College life is true freedom
College life is true freedom
College life is true freedom
My favorite place to nap was in the Art building. Not only was it a huge open space, literally no one would bother you. Moreover, there was always someone practicing an instrument or working on some form of music. One time before their exam I heard a girl warming up her voice and hoooooly shit there was no way she got anywhere below a 100% or however they grade. She was so good I nearly decided to go find her and express my gratitude for an amazing performance. haha
Say, is this what's like in the US? I mean, I hear of campuses. What are those? Are colleges like small cities and people just be living in there? Maybe it's a US thing, or maybe it's just my experience, idk
Many campuses are like small, sprawling towns, with various buildings dedicated to different departments, dormitories, or common areas like libraries/cafes/etc. It's like a self-contained ecosystem where you can just live there as a student and have everything you need.
Yes. Though there are colleges that are just random buildings and not on a specific piece of land.
Many with land are "land grant institutions" which were created about 100 years ago.
The only people that live on campus are usually the president and many students.
It depends on the university, but somewhat. Yeah. It's a bunch of people with similar requirements all doing the same thing, and a lot of places to eat and do things. They're pretty cool from my experience. It's like a small town if everyone in the town was around the same age with similar struggles. You can trust most people and just hang out.
Yup. I lived in on-campus housing my first year, and then I moved to off-campus housing to save some cash, but it was still walking distance to the campus (like 2 blocks). 90% of my classes were in the same chunk of land, with each building being dedicated to some specific part of the university (e.g. the math building, humanities building, music building, etc).
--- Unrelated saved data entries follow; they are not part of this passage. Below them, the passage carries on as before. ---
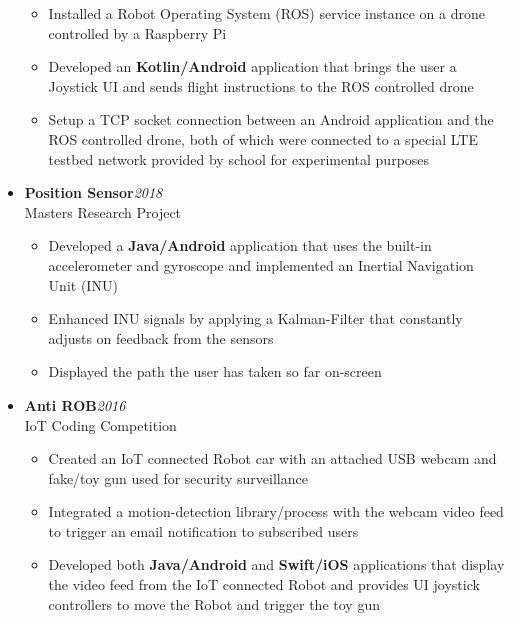 \begin{itemize}[leftmargin=0pt, label={}]
{    \vspace{-6pt}
    \begin{itemize}[label=\textbullet, leftmargin=*, noitemsep]
        \item{Installed a Robot Operating System (ROS) service instance on a drone controlled by a Raspberry Pi}
        \item{Developed an \textbf{Kotlin/Android} application that brings the user a Joystick UI and sends flight instructions to the ROS controlled drone}
        \item{Setup a TCP socket connection between an Android application and the ROS controlled drone, both of which were connected to a special LTE testbed network provided by school for experimental purposes}
    \end{itemize}
}

\item{
{\sectionheading\large{\textbf{Position Sensor}}}\hfill {\sectionheading\small{\textit{2018}}}\\
{\sectionheading\small{Masters Research Project}}\hfill

    \vspace{-6pt}
    \begin{itemize}[label=\textbullet, leftmargin=*, noitemsep]%
        \item{Developed a \textbf{Java/Android} application that uses the built-in accelerometer and gyroscope and implemented an Inertial Navigation Unit (INU)}
        \item{Enhanced INU signals by applying a Kalman-Filter that constantly adjusts on feedback from the sensors}
        \item{Displayed the path the user has taken so far on-screen}
    \end{itemize}
}

\item{
{\sectionheading\large{\textbf{Anti ROB}}}\hfill {\sectionheading\small{\textit{2016}}}\\
{\sectionheading\small{IoT Coding Competition}}\hfill

    \vspace{-6pt}
    \begin{itemize}[label=\textbullet, leftmargin=*, noitemsep]%
        \item{Created an IoT connected Robot car with an attached USB webcam and fake/toy gun used for security surveillance}
        \item{Integrated a motion-detection library/process with the webcam video feed to trigger an email notification to subscribed users}
        \item{Developed both \textbf{Java/Android} and \textbf{Swift/iOS} applications that display the video feed from the IoT connected Robot and provides UI joystick controllers to move the Robot and trigger the toy gun}
    \end{itemize}
}


\end{itemize}
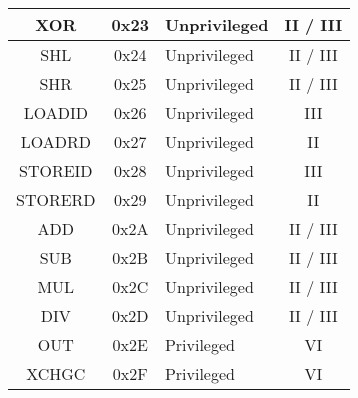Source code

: \begin{tabular}{ | c | c | l | c | }
	\hline
	XOR & 0x23 & Unprivileged & II / III\\
	\hline
	SHL & 0x24 & Unprivileged & II / III\\
	\hline
	SHR & 0x25 & Unprivileged & II / III\\
	\hline
	LOADID & 0x26 & Unprivileged & III \\
	\hline
	LOADRD & 0x27 & Unprivileged & II \\
	\hline
	STOREID & 0x28 & Unprivileged & III \\
	\hline
	STORERD & 0x29 & Unprivileged & II \\
	\hline
	ADD & 0x2A & Unprivileged & II / III\\
	\hline
	SUB & 0x2B & Unprivileged & II / III\\
	\hline
	MUL & 0x2C & Unprivileged & II / III\\
	\hline
	DIV & 0x2D & Unprivileged & II / III\\
	\hline
	OUT & 0x2E & Privileged & VI\\
	\hline
	XCHGC & 0x2F & Privileged & VI \\
	\hline
\end{tabular}
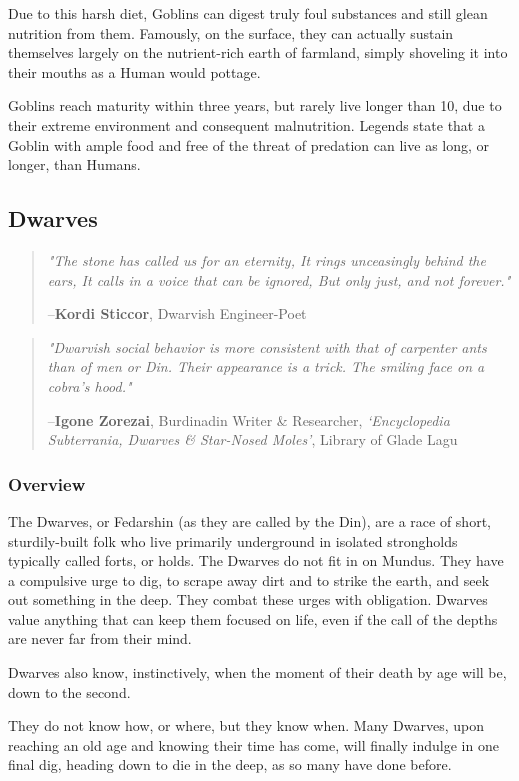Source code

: \documentclass[oneside,11pt,english]{book}
\begin{document}
 
Due to this harsh diet, Goblins can digest truly foul substances and still glean nutrition from them. 
Famously, on the surface, they can actually sustain themselves largely on the nutrient-rich earth of 
farmland, simply shoveling it into their mouths as a Human would pottage. 
 

Goblins reach maturity within three years, but rarely live longer than 10, due to their extreme 
environment and consequent malnutrition. Legends state that a Goblin with ample food and free of the 
threat of predation can live as long, or longer, than Humans. 
\subsection{Dwarves}\label{sec:dwarves}
\begin{quotation}
	\emph{"The stone has called us for an eternity,	It rings unceasingly behind the ears, 	It calls in a voice that can be ignored, 	But only just, and not forever."}

	\hfill--\textbf{Kordi Sticcor}, Dwarvish Engineer-Poet 
\end{quotation}
\begin{quotation}
	\emph{"Dwarvish social behavior is more consistent with that of carpenter ants than of men or Din. Their appearance is a trick. The smiling face on a cobra's hood."}

	\hfill--\textbf{Igone Zorezai}, Burdinadin Writer \& Researcher, \textit{‘Encyclopedia Subterrania, Dwarves \& Star-Nosed Moles’}, Library of Glade Lagu 
\end{quotation}
\subsubsection*{Overview} 
The Dwarves, or Fedarshin (as they are called by the Din), are a race of short, sturdily-built folk who live 
primarily underground in isolated strongholds typically called forts, or holds. The Dwarves do not fit in 
on Mundus. They have a compulsive urge to dig, to scrape away dirt and to strike the earth, and seek out 
something in the deep. They combat these urges with obligation. Dwarves value anything that can keep 
them focused on life, even if the call of the depths are never far from their mind. 

 
Dwarves also know, instinctively, when the moment of their death by age will be, down to the second. 


They do not know how, or where, but they know when. Many Dwarves, upon reaching an old age and 
knowing their time has come, will finally indulge in one final dig, heading down to die in the deep, as so 
many have done before. 
\end{document}
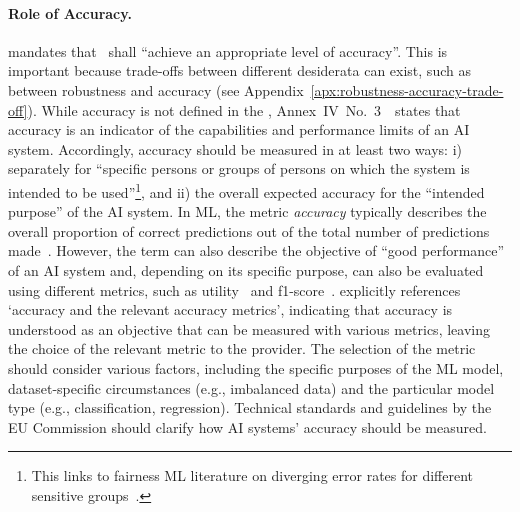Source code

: \paragraph{Role of Accuracy.}
 mandates that \HRAIS\ shall ``achieve an
appropriate level of accuracy''.
%
This is important because trade-offs between different desiderata can exist, such as between robustness and accuracy (see Appendix~\ref{apx:robustness-accuracy-trade-off}).
% 
While accuracy is not defined in the \EUAIAct, Annex~IV~No.~3~\EUAIAct\ states that accuracy is an indicator of the capabilities and performance limits of an AI system.
% 
Accordingly,  accuracy should be measured in at least two ways:
i) separately for ``specific persons or groups of persons on which the system is intended to be used''\footnote{This links to fairness ML literature on diverging error rates for different sensitive groups~\cite{mitchell2021algorithmic, chouldechova2017fairer}.}, and
%
ii) the overall expected accuracy for the ``intended purpose'' of the AI system. 
%
In ML, the metric \emph{accuracy} typically describes the overall proportion of correct predictions out of the total number of predictions made~\cite{carvalho2019machine}. 
%
However, the term can also describe the objective of ``good performance'' of an AI system and, depending on its specific purpose, can also be evaluated using different metrics, such as utility~\cite{corbett2017algorithmic} and f1-score~\cite{sokolova2006beyond}. 
% 
 explicitly references  `accuracy and the relevant accuracy metrics', indicating that accuracy is understood as an objective that can be measured with various metrics, leaving the choice of the relevant metric to the provider.
% 
The selection of the metric should consider various factors, including the specific purposes of the ML model, dataset-specific circumstances (e.g., imbalanced data) and the particular model type (e.g., classification, regression). Technical standards and guidelines by the EU Commission should clarify how AI systems' accuracy should be measured.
There were a couple of buildings separate from that chunk of land, but they were also within a few blocks from the main campus.
You can get by w/o a car and can do all the shopping you need right on campus (ours had a small grocery store), and there were even fast food restaurants inside the student center building (or you can go to the cafeteria, but that was at the edge of campus), so you could eat lunch right there w/o having to return to your apartment. Some days I would go to campus at 8AM and get home at 10PM when most buildings closed for the day. Our library was right in the middle of campus, so I'd frequently go there to study between classes, because I always seemed to have an hour here or there in my schedule.
It really do
Sadly, this is until security checks your ID, and the last University I went to had Hostile Architecture anywhere and everywhere the administration(or some student project... 🤮) could come up with the slightest(or no) excuse, indoors or out.
There was so much to campus life that just felt natural and just ridiculously, offensively, convenient.
The fact that we refuse to build communities outside of school with these features, just boggles the mind.
I'll add that this is practically impossible to replicate in adult life until you get into a "retirement community". And like college, those are ridiculously expensive too. If you're an undergrad and barely old enough to drink: I urge you to please live these days to the fullest. It's tragic but you really won't get another moment like this again.
Dating too. You'll never have a group of so many single people the same age as you again, and college selects for people with similar life experiences and goals.
If there was one piece of advice I could give to young adults in school, it would be to not be afraid to start thinking long-term. There are lots of adults who graduate and get stuck in the work/home/sleep cycle for years, then wish they had prioritized this before it got more difficult.
Exactly. I met my SO at college, and we got married before finishing school. It was so much better having a reliable roommate who was up for... breaks... to get through the tough parts of the school year.
Ok but also as an adult, don’t let yourself get into that cycle. Find reasons to get out of the house and meet new people. Even when you’re married. I’ve seen so many adults let themselves become isolated because it’s easy, but ensuring you have hobbies that get you out of the house and talking to people is so valuable
Small disagreement (that shows how possible it is if effort was made to make it happen): I'm in the military, live in military housing (sizes of which are largely based on family size, up to a certain point... 3 bedroom for my wife, 2 kids and me, but 4 bedroom for the families with 6 goddamn kids omigod I can't imagine), walk to work and the galley (cafeteria-type place for meals, including for dependents), am surrounded by families with similar lifestyles and kids, have two workout spaces on base (as well as access to off-base gyms and pool through my work), and am a short walk to downtown with plenty of entertainment (and most decent sized military bases have similar situations on base itself).
So it's possible, you just have to sign your body and will away. Or, like, convince a developer to make a civilian equivalent you can just buy into, like an uber-HOA.
Outside of the age thing, those points all still ring true for many cities that did not buy into the whole carbrain thing.
Under the guise of the "freedom" cars being, they have taken away community, third places, affordable housing and infrastructure, and my more things just for the sake of making everywhere accessible via car.
The guy from WeWork (Adam something) tried to do that and was basically laughed off the stage.
Maybe he should have tried doing it good, then
There is always a kernel of truth.
It’s important to remember that living in this kind of utopia is highly unsustainable and everyone comes out of it with heavy debt that can take half a lifetime to recover from.
Because they're young people who are also paying for a service. The debt has relatively little to do with the community model, you could absolutely build it around jobs or production in some fashion.
Take a look at the finances of automobile-oriented development. "Highly unsustainable" and "heavy debt" are the bywords there. As long as we're spending that kind of money, shouldn't we at least make ourselves happy?
Eh, I worked my way through college so I didn't have any debt at the end. I worked part-time during fall/winter semesters, and worked full-time during the summers, which was enough to not need any loans whatsoever.
I think it's still possible today, but I haven't run the numbers recently. I had a roommate that ended up with a ton of debt though because they didn't work much through college, so it was still an issue even when I went.